After 12 months, the patient was again reviewed and reported no problems. Furthermore, the volume of soft tissue seemed to have been maintained. There were no evidences of pain, inflammation, mobility, or other ill symptoms.
The privilege of being a dentist and to be able to make a difference in people’s lives comes with a great burden and a constant responsibility. Namely to keep our skills updated to ensure we provide the best possible care to our patients.
The ongoing clinical and scientific research in dentistry is continuously providing us with new and improved treatment options to help our patients in the best possible way. It is our mission as modern dentists to keep updated with the innovations in our field.
The PET has now been documented for more than a decade. The results obtained are incredibly promising and have been increasingly supported by clinical data that is constantly emerging.
However, it is of utmost importance that each clinical case is individually assessed, namely in regards to the case selection. Also, very importantly, the experience and clinical confidence of the dental surgeon performing the procedure.

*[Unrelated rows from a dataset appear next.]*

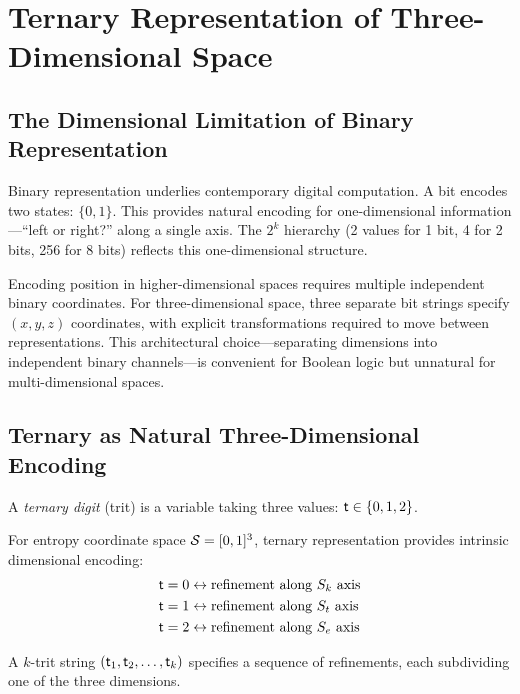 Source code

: \section{Ternary Representation of Three-Dimensional Space}
\label{sec:ternary}

\subsection{The Dimensional Limitation of Binary Representation}

Binary representation underlies contemporary digital computation. A bit encodes two states: $\{0, 1\}$. This provides natural encoding for one-dimensional information—``left or right?'' along a single axis. The $2^k$ hierarchy (2 values for 1 bit, 4 for 2 bits, 256 for 8 bits) reflects this one-dimensional structure.

Encoding position in higher-dimensional spaces requires multiple independent binary coordinates. For three-dimensional space, three separate bit strings specify $(x, y, z)$ coordinates, with explicit transformations required to move between representations. This architectural choice—separating dimensions into independent binary channels—is convenient for Boolean logic but unnatural for multi-dimensional spaces.

\subsection{Ternary as Natural Three-Dimensional Encoding}

\begin{definition}
\label{def:trit}
A \textit{ternary digit} (trit) is a variable taking three values: $\trit \in \{0, 1, 2\}$.
\end{definition}

For entropy coordinate space $\Sspace = [0,1]^3$, ternary representation provides intrinsic dimensional encoding:
\begin{align}
\trit = 0 &\leftrightarrow \text{refinement along } \Sk \text{ axis} \\
\trit = 1 &\leftrightarrow \text{refinement along } \St \text{ axis} \\
\trit = 2 &\leftrightarrow \text{refinement along } \Se \text{ axis}
\end{align}

A $k$-trit string $(\trit_1, \trit_2, \ldots, \trit_k)$ specifies a sequence of refinements, each subdividing one of the three dimensions.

The concepts of preservation, diminished comorbidity and ideal aesthetic outcomes that are defended by the PET are very attractive. Although, if the case selection and technical completion of the technique are not adequate, this can be a recipe for disaster.
For this particular clinical case, the PET proved to be extremely helpful. The results achieved were quite rewarding for both patient and clinicians.
Further clinical data needs to emerge for this technique to be regarded as a more mainstream approach. Nonetheless, the current state of the art suggests that this technique may become increasingly used in the future of implant dentistry.